7/27 JetBrains 公表 → 8/5 CISA KEV 収載(是正期限 8/8)→ 8/7 JetBrains が悪用報告を確認 → 8/8 Rapid7 が PoC 公開 → 8/13 JPCERT/CC が国内稼働を確認、という 18 日間の時系列。CI/CD 基盤が侵害されたとき何が失われるか(保存された認証情報、ビルド成果物と後続パイプラインの完全性)と併せて論じる価値がある。
NICT が提供する音声翻訳アプリ VoiceTra に、接続先の制限が不適切な脆弱性が公表された。音声という機微な入力を扱い、かつ公的研究機関が提供するという二重の信頼を持つアプリで通信先の検証に不備が出た点は、CRA 附属書 I が求める通信の完全性・機密性保護の実装水準として整理できる。
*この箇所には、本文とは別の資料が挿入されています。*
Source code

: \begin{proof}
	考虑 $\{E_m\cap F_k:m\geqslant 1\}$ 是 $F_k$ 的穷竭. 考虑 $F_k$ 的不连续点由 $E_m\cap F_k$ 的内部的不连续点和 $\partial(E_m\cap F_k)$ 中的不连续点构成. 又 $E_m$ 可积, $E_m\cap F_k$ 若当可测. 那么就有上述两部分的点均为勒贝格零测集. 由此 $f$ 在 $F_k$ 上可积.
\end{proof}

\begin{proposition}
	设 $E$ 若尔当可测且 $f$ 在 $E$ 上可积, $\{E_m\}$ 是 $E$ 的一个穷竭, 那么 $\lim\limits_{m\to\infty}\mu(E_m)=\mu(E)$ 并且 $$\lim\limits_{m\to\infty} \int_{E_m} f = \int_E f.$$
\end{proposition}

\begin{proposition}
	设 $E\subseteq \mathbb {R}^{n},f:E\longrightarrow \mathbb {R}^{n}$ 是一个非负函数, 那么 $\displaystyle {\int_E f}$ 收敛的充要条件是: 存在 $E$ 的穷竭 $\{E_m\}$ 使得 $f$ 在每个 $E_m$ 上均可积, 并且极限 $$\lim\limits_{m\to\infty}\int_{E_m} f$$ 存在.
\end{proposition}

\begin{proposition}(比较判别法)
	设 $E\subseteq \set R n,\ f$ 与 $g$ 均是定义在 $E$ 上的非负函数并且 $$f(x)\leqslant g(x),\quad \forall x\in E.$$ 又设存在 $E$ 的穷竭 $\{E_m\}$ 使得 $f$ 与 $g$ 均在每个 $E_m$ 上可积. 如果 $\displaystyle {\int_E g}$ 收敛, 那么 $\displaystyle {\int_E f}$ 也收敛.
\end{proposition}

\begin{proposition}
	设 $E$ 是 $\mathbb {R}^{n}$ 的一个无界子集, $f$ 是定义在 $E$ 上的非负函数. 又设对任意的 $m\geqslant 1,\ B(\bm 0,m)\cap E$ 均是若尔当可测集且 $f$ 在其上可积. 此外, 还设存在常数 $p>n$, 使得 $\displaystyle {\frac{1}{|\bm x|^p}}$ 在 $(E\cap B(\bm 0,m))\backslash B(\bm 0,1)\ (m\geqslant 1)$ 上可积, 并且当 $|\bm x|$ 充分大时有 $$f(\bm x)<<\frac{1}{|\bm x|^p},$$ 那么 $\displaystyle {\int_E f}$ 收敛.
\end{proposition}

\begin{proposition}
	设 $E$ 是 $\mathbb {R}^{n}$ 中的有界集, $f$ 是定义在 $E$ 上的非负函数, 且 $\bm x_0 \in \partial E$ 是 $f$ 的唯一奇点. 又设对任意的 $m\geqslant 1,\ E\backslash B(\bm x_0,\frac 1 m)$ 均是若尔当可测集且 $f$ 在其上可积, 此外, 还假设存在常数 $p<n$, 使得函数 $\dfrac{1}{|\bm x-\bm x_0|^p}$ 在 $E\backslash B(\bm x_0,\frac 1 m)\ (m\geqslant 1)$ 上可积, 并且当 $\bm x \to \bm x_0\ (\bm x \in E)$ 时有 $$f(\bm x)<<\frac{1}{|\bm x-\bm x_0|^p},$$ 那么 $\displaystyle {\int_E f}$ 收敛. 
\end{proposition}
Trezor は自社システムもデバイスも侵害されていないと明言しており、それは事実である。だが「暗号資産ハードウェアウォレットの配送先リスト」は、それ自体が高精度フィッシングの標的リストになる。製品セキュリティの規制が届かない場所で顧客リスクが発生する構図として書ける。
CVE は付かず KEV にも載らず CRA の報告義務も発生しないが、最多の標的では 560,000 件超のイベントが記録された。ServiceNow のログが POST ボディを記録しないため「何を検索されたか」が分からないという調査上の制約も含め、SaaS の既定設定と可観測性の問題として整理できる。
EU AI Act 第 50 条(8/2 施行)への対応として Anthropic が Claude の出力にウォーターマークを導入した直後、GitHub で 4,500 スター超のツールを含む除去ツール群が出現した。検出器が非公開である以上、除去の成否は誰にも検証できない。これらがエージェントスキルとして配布され第三者リポジトリから約 220MB のアーティファクトを取得する点は、規制対応が生んだ回避市場がそのままサプライチェーンの攻撃面になるという構図を示す。